Computation of final MITO-MAP interaction scores
Because of our experimental design, many mutation pairs were represented by multiple individual genetic interaction measurements (e.g., query strain ΔgeneA crossed with array strain ΔgeneB and query strain ΔgeneB crossed with array strain ΔgeneA both give measurements for the ΔgeneA ΔgeneB double mutant; additionally, several query strains were run more than once, and a small number of array strains were present in more than one location on the array). Additionally, measurements for several gene pairs were also present in previously published EMAP datasets (Schuldiner et al., 2005; Collins et al., 2007; Wilmes et al., 2008; Fiedler et al., 2009; Aguilar et al., 2010; Zheng et al., 2010). To get our best estimate of the interaction for each pair of mutations in our map, we computed a final averaged interaction score as the mean of all individual query-array measurements for that pair of mutations over all EMAP datasets.

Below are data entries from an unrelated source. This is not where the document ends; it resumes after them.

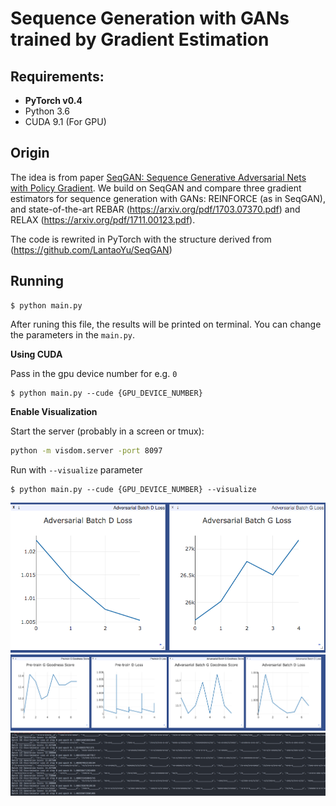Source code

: # Sequence Generation with GANs trained by Gradient Estimation

## Requirements: 
* **PyTorch v0.4**
* Python 3.6
* CUDA 9.1 (For GPU)

## Origin
The idea is from paper [SeqGAN: Sequence Generative Adversarial Nets with Policy Gradient](https://arxiv.org/pdf/1609.05473.pdf).
We build on SeqGAN and compare three gradient estimators for sequence generation with GANs: REINFORCE (as in SeqGAN), and state-of-the-art REBAR (https://arxiv.org/pdf/1703.07370.pdf) and RELAX (https://arxiv.org/pdf/1711.00123.pdf). 

The code is rewrited in PyTorch with the structure derived from (https://github.com/LantaoYu/SeqGAN)

## Running
```
$ python main.py
```
After runing this file, the results will be printed on terminal. You can change the parameters in the ```main.py```.


__Using CUDA__

Pass in the gpu device number for e.g. `0`
```
$ python main.py --cude {GPU_DEVICE_NUMBER}
```

__Enable Visualization__

Start the server (probably in a screen or tmux):
```bash
python -m visdom.server -port 8097
```

Run with `--visualize` parameter
```
$ python main.py --cude {GPU_DEVICE_NUMBER} --visualize
```

![Visdom Server Page](img/adversarial_loss_plot.png)
![Vanishing Gradients - With Pretraining](img/WithPretrain_NoGAN_learning_31Mar.png)
![Console log - With Pretraining](img/ConsoleLog_NoGAN_learning_31Mar.png)



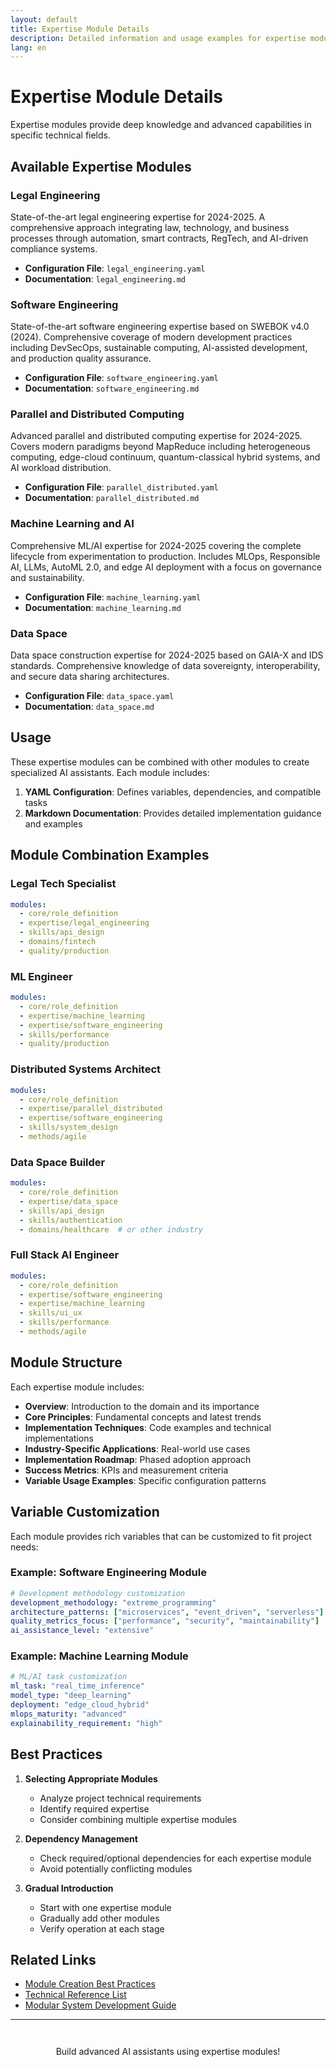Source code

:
 ```yaml
---
layout: default
title: Expertise Module Details
description: Detailed information and usage examples for expertise modules
lang: en
---
```


# Expertise Module Details

Expertise modules provide deep knowledge and advanced capabilities in specific technical fields.

## Available Expertise Modules

### Legal Engineering
State-of-the-art legal engineering expertise for 2024-2025. A comprehensive approach integrating law, technology, and business processes through automation, smart contracts, RegTech, and AI-driven compliance systems.

- **Configuration File**: `legal_engineering.yaml`
- **Documentation**: `legal_engineering.md`

### Software Engineering
State-of-the-art software engineering expertise based on SWEBOK v4.0 (2024). Comprehensive coverage of modern development practices including DevSecOps, sustainable computing, AI-assisted development, and production quality assurance.

- **Configuration File**: `software_engineering.yaml`
- **Documentation**: `software_engineering.md`

### Parallel and Distributed Computing
Advanced parallel and distributed computing expertise for 2024-2025. Covers modern paradigms beyond MapReduce including heterogeneous computing, edge-cloud continuum, quantum-classical hybrid systems, and AI workload distribution.

- **Configuration File**: `parallel_distributed.yaml`
- **Documentation**: `parallel_distributed.md`

### Machine Learning and AI
Comprehensive ML/AI expertise for 2024-2025 covering the complete lifecycle from experimentation to production. Includes MLOps, Responsible AI, LLMs, AutoML 2.0, and edge AI deployment with a focus on governance and sustainability.

- **Configuration File**: `machine_learning.yaml`
- **Documentation**: `machine_learning.md`

### Data Space
Data space construction expertise for 2024-2025 based on GAIA-X and IDS standards. Comprehensive knowledge of data sovereignty, interoperability, and secure data sharing architectures.

- **Configuration File**: `data_space.yaml`
- **Documentation**: `data_space.md`

## Usage

These expertise modules can be combined with other modules to create specialized AI assistants. Each module includes:

1. **YAML Configuration**: Defines variables, dependencies, and compatible tasks
2. **Markdown Documentation**: Provides detailed implementation guidance and examples

## Module Combination Examples

### Legal Tech Specialist
```yaml
modules:
  - core/role_definition
  - expertise/legal_engineering
  - skills/api_design
  - domains/fintech
  - quality/production
```

### ML Engineer
```yaml
modules:
  - core/role_definition
  - expertise/machine_learning
  - expertise/software_engineering
  - skills/performance
  - quality/production
```

### Distributed Systems Architect
```yaml
modules:
  - core/role_definition
  - expertise/parallel_distributed
  - expertise/software_engineering
  - skills/system_design
  - methods/agile
```

### Data Space Builder
```yaml
modules:
  - core/role_definition
  - expertise/data_space
  - skills/api_design
  - skills/authentication
  - domains/healthcare  # or other industry
```

### Full Stack AI Engineer
```yaml
modules:
  - core/role_definition
  - expertise/software_engineering
  - expertise/machine_learning
  - skills/ui_ux
  - skills/performance
  - methods/agile
```

## Module Structure

Each expertise module includes:

- **Overview**: Introduction to the domain and its importance
- **Core Principles**: Fundamental concepts and latest trends
- **Implementation Techniques**: Code examples and technical implementations
- **Industry-Specific Applications**: Real-world use cases
- **Implementation Roadmap**: Phased adoption approach
- **Success Metrics**: KPIs and measurement criteria
- **Variable Usage Examples**: Specific configuration patterns

## Variable Customization

Each module provides rich variables that can be customized to fit project needs:

### Example: Software Engineering Module
```yaml
# Development methodology customization
development_methodology: "extreme_programming"
architecture_patterns: ["microservices", "event_driven", "serverless"]
quality_metrics_focus: ["performance", "security", "maintainability"]
ai_assistance_level: "extensive"
```

### Example: Machine Learning Module
```yaml
# ML/AI task customization
ml_task: "real_time_inference"
model_type: "deep_learning"
deployment: "edge_cloud_hybrid"
mlops_maturity: "advanced"
explainability_requirement: "high"
```

## Best Practices

1. **Selecting Appropriate Modules**
   - Analyze project technical requirements
   - Identify required expertise
   - Consider combining multiple expertise modules

2. **Dependency Management**
   - Check required/optional dependencies for each expertise module
   - Avoid potentially conflicting modules

3. **Gradual Introduction**
   - Start with one expertise module
   - Gradually add other modules
   - Verify operation at each stage

## Related Links

- [Module Creation Best Practices](../best-practices/module-creation)
- [Technical Reference List](index)
- [Modular System Development Guide](https://github.com/dobachi/AI_Instruction_Kits/blob/main/modular/DEVELOPMENT.md)

---

<div style="text-align: center; margin-top: 3em;">
  <p>Build advanced AI assistants using expertise modules!</p>
</div>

If only one measurement was present, we performed a psuedo-averaging as described previously (Collins et al., 2006, 2010). This pseudo-averaging is the mean of the single observed measurement, and the median repeat score for mutation pairs with a similar first measurement. We also noticed that the magnitude of scores from our current dataset was larger than the magnitude in previous datasets. To merge the data, and for comparability, before merging and averaging the data, we scaled the scores in our current set multiplicatively by a factor of 0.62. This factor was determined by comparing the median absolute value of scores for mutation pairs measured both in the new dataset and in old datasets. The difference in score magnitude may result from the use of new robotic equipment (RoToR robot) and higher density strain arrays (1,536 vs. 384) in this work. The resulting final dataset consists of a symmetric 1,487 × 1,487 matrix containing scores for all mutation pairs included in this study for which we have measurements. Mutation pairs with no measurements are missing values. The entire dataset is included in Table S1 as a rectangular 1,487 × 481 matrix, which contains all the nonmissing data points in the full matrix. In the rectangular matrix, the 481 mutation dimension corresponds to the 481 mutations included as query strains in this study. The 1,487 mutation dimension includes all mutations in this study.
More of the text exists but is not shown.